> **Task brief**:
Reproduce exactly, and only, the lines below from the one containing "5. Select _API tokens_ section" through the one containing "- **Add comments**".

> **Dataset entries**:
□ □ □ □

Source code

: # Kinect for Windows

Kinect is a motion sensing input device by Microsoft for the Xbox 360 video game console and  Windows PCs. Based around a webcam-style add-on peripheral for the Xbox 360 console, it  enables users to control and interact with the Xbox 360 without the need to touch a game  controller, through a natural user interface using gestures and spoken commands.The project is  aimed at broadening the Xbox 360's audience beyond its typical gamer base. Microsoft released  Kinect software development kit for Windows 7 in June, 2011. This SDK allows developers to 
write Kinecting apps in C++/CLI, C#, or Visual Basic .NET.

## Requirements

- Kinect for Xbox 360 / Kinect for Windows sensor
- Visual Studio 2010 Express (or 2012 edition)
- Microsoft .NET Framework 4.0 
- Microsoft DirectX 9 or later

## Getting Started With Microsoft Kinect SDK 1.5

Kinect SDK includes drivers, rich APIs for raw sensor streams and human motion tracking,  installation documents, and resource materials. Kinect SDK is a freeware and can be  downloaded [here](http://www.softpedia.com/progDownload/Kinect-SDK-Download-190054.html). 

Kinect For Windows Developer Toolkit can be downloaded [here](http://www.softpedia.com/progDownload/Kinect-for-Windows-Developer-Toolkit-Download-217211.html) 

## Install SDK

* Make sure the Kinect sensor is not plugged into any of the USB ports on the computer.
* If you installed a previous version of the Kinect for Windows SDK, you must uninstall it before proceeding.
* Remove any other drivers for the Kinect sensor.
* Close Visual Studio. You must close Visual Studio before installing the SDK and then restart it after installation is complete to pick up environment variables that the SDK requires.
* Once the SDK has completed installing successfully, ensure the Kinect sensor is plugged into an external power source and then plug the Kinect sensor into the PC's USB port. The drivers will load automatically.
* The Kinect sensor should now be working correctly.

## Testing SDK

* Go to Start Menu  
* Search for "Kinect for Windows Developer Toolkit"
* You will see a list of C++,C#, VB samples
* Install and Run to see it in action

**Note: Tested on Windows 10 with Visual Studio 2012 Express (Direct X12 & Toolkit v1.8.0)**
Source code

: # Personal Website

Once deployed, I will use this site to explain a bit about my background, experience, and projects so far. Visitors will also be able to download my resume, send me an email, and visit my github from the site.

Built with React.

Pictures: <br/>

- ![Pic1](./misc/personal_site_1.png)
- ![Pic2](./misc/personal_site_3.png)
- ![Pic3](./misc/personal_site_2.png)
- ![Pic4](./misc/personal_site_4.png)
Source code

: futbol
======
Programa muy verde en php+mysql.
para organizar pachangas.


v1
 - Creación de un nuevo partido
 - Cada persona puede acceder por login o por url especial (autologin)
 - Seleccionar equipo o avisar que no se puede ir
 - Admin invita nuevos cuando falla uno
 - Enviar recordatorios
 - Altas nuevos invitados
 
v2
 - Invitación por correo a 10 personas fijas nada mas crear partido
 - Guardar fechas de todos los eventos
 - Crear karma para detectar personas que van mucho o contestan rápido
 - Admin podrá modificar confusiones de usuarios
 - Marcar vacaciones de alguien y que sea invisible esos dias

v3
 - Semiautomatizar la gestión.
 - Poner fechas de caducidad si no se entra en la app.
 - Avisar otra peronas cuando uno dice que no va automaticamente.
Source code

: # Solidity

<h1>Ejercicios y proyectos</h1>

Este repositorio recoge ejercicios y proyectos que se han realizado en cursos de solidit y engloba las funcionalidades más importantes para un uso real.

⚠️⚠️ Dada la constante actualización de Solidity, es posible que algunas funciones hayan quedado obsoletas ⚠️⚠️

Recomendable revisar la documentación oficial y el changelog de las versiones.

□ □ □ □

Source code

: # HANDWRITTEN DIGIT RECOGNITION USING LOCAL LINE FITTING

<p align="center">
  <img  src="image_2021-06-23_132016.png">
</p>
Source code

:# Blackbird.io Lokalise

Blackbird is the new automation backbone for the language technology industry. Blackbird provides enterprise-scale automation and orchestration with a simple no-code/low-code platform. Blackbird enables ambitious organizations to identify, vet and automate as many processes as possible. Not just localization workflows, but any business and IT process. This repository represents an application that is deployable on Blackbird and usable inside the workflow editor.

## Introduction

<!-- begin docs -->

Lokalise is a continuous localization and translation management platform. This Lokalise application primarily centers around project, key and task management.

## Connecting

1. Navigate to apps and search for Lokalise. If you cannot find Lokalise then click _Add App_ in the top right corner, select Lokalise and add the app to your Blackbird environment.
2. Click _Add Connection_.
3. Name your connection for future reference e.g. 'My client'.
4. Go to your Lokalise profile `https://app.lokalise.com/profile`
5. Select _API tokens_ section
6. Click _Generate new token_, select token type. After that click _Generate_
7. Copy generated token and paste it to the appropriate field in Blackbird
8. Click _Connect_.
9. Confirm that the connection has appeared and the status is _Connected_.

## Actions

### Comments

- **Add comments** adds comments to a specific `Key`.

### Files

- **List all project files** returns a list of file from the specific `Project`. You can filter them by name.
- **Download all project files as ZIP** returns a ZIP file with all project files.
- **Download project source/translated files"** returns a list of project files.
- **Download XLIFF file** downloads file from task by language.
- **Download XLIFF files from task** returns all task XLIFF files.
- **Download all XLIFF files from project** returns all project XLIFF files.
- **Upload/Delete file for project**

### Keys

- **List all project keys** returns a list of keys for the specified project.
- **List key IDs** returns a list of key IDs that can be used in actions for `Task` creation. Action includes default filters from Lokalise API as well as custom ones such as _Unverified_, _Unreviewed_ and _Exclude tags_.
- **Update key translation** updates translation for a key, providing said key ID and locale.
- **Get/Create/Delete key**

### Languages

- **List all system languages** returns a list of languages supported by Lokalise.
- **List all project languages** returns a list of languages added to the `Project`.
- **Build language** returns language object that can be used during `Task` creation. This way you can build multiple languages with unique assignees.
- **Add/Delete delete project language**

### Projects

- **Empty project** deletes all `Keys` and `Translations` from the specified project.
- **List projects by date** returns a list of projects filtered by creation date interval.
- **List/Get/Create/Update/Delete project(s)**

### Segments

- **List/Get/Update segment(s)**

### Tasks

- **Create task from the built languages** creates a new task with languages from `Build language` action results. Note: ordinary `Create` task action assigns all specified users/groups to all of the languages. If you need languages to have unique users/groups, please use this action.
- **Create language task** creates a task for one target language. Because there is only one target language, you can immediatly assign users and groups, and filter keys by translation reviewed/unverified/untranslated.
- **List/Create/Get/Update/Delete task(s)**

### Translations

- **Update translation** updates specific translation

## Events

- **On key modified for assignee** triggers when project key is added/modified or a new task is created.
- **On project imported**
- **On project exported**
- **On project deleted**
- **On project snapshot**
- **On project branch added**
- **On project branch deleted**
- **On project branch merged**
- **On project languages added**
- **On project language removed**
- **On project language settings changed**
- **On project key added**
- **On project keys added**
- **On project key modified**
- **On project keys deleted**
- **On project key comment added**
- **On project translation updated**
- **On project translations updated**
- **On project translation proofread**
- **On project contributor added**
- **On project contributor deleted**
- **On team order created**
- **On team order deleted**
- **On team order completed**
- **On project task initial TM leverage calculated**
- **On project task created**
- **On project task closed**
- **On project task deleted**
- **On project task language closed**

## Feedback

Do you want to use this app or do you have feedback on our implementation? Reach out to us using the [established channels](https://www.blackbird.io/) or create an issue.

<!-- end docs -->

□ □ □ □

> **Solution to this exercise**:
5. Select _API tokens_ section
6. Click _Generate new token_, select token type. After that click _Generate_
7. Copy generated token and paste it to the appropriate field in Blackbird
8. Click _Connect_.
9. Confirm that the connection has appeared and the status is _Connected_.

## Actions

### Comments

- **Add comments** adds comments to a specific `Key`.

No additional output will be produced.